(Reuters) - Morgan Stanley (MS.N) lost money more frequently in trading during the second quarter than it did in the previous or year-ago periods.
The investment bank lost money in 15 of the 64 trading days for the quarter ended June 30, or 23 percent of the time, according to a 10-Q filing with the U.S. Securities and Exchange Commission.
That compares with four days of losses, or 6 percent of the trading days, in the March 31 quarter, and eight days of losses, or 13 percent of the trading days for the year-ago period.
The bank’s sales and trading net revenue fell 35 percent to $2.25 billion in the second quarter from $3.44 billion in the year-ago period.
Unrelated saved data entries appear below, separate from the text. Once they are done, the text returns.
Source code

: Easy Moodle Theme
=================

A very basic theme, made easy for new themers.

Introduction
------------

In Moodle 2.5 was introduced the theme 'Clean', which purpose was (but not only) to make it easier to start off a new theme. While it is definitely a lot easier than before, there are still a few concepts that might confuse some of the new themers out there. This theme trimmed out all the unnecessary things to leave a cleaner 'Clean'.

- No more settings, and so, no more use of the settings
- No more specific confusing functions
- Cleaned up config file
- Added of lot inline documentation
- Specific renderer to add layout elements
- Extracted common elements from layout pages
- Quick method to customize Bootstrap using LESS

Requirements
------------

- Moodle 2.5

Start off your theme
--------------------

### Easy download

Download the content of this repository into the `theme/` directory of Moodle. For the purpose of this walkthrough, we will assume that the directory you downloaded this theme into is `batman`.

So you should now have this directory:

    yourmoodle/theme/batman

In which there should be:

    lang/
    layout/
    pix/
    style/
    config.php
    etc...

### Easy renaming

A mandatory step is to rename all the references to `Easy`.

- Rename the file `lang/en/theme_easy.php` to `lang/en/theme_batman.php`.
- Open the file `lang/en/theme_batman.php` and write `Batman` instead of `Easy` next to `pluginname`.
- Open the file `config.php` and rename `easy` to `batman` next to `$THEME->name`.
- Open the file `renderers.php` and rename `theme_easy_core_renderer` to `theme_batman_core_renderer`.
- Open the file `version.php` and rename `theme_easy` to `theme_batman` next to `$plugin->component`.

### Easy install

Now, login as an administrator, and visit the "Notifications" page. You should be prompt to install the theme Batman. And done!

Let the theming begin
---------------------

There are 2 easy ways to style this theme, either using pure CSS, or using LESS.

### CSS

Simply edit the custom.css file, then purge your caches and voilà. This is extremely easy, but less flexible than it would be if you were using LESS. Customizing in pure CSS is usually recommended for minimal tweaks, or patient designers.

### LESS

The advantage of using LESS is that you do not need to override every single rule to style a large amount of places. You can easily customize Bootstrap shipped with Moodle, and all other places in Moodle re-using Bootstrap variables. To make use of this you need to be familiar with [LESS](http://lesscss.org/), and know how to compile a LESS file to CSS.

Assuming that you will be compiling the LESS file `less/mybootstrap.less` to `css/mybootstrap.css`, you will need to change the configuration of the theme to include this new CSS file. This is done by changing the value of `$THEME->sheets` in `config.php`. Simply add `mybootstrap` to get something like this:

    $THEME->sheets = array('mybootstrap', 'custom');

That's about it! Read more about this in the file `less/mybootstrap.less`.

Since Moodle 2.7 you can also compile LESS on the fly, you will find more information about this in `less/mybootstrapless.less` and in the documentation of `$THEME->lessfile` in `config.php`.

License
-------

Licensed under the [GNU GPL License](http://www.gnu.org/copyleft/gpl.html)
Morgan Stanley also said its net exposure to five troubled euro zone nations spiked 73 percent in the second quarter, reiterating an earlier disclosure on July 19.
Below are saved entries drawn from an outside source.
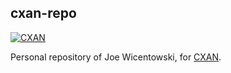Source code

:## cxan-repo

[![CXAN](http://cxan.org/badge/joewiz)](http://cxan.org/pkg/joewiz)

Personal repository of Joe Wicentowski, for [CXAN](http://cxan.org/).
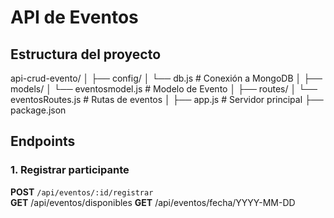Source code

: # API de Eventos

## Estructura del proyecto
api-crud-evento/
│
├── config/
│ └── db.js # Conexión a MongoDB
│
├── models/
│ └── eventosmodel.js # Modelo de Evento
│
├── routes/
│ └── eventosRoutes.js # Rutas de eventos
│
├── app.js # Servidor principal
├── package.json


## Endpoints

### 1. Registrar participante
**POST** `/api/eventos/:id/registrar`  
**GET** /api/eventos/disponibles
**GET** /api/eventos/fecha/YYYY-MM-DD
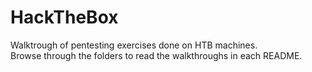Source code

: # HackTheBox
 Walktrough of pentesting exercises done on HTB machines.  
 Browse through the folders to read the walkthroughs in each README.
Morgan Stanley increased its holdings of stocks, bonds and derivatives backed by banks, governments and other counterparties in Greece, Ireland, Italy, Portugal and Spain, while also reducing hedges against the risk that those exposures might turn into losses.
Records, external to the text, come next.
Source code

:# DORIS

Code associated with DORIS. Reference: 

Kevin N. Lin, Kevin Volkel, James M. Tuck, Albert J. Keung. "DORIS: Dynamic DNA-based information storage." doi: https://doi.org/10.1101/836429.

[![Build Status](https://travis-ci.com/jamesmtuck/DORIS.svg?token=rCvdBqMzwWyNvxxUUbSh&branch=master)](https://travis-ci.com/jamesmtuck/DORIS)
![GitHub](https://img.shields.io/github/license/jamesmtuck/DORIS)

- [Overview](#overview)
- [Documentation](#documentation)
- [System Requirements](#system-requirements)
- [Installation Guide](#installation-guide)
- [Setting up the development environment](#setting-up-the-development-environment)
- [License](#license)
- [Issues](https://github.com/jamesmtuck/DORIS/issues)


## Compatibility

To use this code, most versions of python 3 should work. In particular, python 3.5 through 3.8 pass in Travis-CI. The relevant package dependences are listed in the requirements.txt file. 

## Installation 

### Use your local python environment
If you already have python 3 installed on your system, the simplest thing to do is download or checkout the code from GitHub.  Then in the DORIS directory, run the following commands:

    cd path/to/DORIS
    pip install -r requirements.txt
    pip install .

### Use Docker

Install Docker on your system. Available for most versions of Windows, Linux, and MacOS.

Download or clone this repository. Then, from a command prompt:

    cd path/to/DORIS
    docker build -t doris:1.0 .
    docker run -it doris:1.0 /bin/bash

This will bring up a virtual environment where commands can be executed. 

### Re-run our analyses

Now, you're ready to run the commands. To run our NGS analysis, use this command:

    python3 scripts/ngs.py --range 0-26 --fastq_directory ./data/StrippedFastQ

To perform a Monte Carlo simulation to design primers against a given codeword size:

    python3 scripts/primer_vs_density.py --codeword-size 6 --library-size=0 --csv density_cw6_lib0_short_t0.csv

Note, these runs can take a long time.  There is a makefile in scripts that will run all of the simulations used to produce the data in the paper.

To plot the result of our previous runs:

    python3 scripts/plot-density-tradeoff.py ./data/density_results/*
Meanwhile, the investment bank significantly reduced its exposure to France by building up a large short position against the country’s sovereign debt.
Morgan Stanley’s shift in exposures is notable because the bank’s stock and bond prices came under pressure last fall over concerns about its exposure to Europe, particularly France.
The bank began disclosing its exposure to euro zone countries in October in response to the market reaction, and its ongoing disclosure of French exposure is unusual: Even Jefferies Group Inc (JEF.N), which cut its European assets by 75 percent in a matter of days last fall in response to market pressures, did not feel compelled to include France among the countries whose stocks and bond exposures it detailed.
At June 30, the bank had $5.41 billion worth of assets related to those five countries, a 35 percent increase from three months earlier. After factoring in reduced hedges, the bank had $4.18 billion in net exposure to those nations, up 73 percent from its $2.41 billion in exposure at March 31.
Morgan Stanley’s euro assets represent 0.7 percent of its $748.52 billion in total assets at June 30, and 7.5 percent of its $71.64 billion in total equity.
Morgan Stanley also significantly reduced its exposure to France, flipping to a net short position against the country’s sovereign bonds.
The bank held $2.74 billion in exposure to French stocks, bonds and derivative counterparties as of June 30, less than half of what it had at March 31. After credit default swap hedging, Morgan Stanley had $1.35 billion in exposure to France, down 67 percent from three months ago.
The driver of that change was a $1.95 billion net short position against French sovereign bonds Morgan Stanley held at June 30, compared with a $542 million long exposure on March 31.
Morgan Stanley shares closed at $14.14 on Monday, up 3 percent for the day and down 7 percent the year to date.